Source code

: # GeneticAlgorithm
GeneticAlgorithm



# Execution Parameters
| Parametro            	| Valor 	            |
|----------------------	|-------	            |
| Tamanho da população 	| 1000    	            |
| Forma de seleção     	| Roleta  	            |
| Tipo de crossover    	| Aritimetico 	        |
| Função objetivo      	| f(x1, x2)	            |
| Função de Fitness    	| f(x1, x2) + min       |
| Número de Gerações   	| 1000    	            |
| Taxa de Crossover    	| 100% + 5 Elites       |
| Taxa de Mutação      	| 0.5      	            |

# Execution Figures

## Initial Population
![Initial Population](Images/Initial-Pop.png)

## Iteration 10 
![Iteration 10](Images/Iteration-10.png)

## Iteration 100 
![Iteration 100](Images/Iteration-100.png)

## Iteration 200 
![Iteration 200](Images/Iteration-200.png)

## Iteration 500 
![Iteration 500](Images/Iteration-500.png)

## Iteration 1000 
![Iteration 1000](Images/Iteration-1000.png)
==
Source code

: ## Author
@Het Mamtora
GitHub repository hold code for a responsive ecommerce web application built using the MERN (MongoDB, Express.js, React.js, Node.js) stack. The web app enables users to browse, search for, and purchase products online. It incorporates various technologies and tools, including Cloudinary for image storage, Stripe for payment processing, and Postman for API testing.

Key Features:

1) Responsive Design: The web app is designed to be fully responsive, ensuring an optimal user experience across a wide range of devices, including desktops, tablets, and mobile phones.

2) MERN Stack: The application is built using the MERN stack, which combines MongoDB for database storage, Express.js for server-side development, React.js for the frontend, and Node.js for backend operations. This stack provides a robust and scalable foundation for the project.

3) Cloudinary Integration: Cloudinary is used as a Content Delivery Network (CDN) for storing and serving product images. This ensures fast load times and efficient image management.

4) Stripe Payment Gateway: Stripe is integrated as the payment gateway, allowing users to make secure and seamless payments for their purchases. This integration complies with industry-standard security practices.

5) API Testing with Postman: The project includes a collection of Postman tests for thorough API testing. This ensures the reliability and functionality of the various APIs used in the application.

EXERCISE DESCRIPTION: Work out how many lines of the material contain the string "Cloudinary"; nothing except that figure should be given.

YOUR SOLUTION: 2